--- START ---

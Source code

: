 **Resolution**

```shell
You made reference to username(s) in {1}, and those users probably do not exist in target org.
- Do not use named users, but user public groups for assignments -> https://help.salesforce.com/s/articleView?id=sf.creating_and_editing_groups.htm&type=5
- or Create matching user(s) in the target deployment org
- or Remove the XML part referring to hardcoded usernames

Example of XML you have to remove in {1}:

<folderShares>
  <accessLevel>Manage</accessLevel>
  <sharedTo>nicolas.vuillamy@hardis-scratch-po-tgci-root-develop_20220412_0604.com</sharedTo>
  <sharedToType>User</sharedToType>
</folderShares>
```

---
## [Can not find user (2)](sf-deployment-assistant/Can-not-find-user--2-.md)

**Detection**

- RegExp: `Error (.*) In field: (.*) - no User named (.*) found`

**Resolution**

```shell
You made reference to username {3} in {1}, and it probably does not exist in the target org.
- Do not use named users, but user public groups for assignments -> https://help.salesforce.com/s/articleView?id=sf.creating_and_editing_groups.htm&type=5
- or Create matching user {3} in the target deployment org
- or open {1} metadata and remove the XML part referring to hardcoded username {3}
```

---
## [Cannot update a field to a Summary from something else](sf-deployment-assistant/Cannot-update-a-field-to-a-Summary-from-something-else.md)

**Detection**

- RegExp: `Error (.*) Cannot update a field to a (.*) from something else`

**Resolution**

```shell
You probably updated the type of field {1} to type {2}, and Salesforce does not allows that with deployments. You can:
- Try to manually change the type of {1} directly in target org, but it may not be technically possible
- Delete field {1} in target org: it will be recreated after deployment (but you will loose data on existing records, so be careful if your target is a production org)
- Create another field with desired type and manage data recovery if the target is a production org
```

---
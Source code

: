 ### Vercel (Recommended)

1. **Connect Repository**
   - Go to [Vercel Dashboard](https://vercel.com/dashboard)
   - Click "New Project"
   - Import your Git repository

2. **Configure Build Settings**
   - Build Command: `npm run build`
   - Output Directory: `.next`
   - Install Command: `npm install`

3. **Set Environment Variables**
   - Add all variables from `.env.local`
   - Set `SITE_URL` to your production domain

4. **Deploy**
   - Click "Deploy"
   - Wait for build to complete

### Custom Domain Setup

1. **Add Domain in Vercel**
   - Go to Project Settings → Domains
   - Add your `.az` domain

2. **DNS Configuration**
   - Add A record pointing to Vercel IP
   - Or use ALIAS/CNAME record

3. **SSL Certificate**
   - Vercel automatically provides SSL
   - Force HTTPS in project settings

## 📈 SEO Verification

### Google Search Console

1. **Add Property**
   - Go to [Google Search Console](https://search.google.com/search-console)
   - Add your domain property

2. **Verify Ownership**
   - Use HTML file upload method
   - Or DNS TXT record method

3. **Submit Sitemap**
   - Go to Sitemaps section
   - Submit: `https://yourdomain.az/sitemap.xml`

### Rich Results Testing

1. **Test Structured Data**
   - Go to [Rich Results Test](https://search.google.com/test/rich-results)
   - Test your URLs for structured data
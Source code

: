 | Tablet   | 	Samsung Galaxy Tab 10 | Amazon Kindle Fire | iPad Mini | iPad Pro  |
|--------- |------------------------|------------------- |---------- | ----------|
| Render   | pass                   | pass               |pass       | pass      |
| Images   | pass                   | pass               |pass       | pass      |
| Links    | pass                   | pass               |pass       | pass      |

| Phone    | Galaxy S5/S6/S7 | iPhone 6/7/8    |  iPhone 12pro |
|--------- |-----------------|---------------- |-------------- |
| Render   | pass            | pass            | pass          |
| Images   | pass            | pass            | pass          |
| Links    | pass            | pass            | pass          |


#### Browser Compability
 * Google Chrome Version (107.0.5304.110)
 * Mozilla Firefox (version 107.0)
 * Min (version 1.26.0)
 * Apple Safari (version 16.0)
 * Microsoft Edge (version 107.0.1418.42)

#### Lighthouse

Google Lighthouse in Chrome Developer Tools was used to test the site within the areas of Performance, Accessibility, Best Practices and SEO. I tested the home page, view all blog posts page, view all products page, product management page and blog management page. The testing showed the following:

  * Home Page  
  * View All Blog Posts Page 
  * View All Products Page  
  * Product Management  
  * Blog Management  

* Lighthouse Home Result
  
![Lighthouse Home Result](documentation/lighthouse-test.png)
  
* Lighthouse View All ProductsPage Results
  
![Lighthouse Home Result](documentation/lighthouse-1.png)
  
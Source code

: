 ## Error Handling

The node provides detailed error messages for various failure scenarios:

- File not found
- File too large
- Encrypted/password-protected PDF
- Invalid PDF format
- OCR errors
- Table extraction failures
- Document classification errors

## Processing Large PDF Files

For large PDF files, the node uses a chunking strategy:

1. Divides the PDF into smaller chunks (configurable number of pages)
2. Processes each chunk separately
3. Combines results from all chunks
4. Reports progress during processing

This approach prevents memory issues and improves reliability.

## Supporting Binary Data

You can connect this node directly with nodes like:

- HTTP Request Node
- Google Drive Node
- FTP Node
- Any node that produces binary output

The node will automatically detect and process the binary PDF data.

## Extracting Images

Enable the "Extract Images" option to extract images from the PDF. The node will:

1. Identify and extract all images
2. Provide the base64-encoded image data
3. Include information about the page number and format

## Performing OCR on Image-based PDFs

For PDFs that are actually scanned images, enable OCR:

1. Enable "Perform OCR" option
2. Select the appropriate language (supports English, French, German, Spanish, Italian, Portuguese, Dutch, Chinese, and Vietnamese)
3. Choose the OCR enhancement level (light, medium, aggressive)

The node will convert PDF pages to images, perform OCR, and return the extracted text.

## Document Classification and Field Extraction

--- END ---

_GOAL OF THE EXERCISE_
Where does the word "RegExp" appear in the records above? Return every line that holds it.

_ANSWER FOR THIS EXERCISE_
- RegExp: `Error (.*) In field: (.*) - no User named (.*) found`
- RegExp: `Error (.*) Cannot update a field to a (.*) from something else`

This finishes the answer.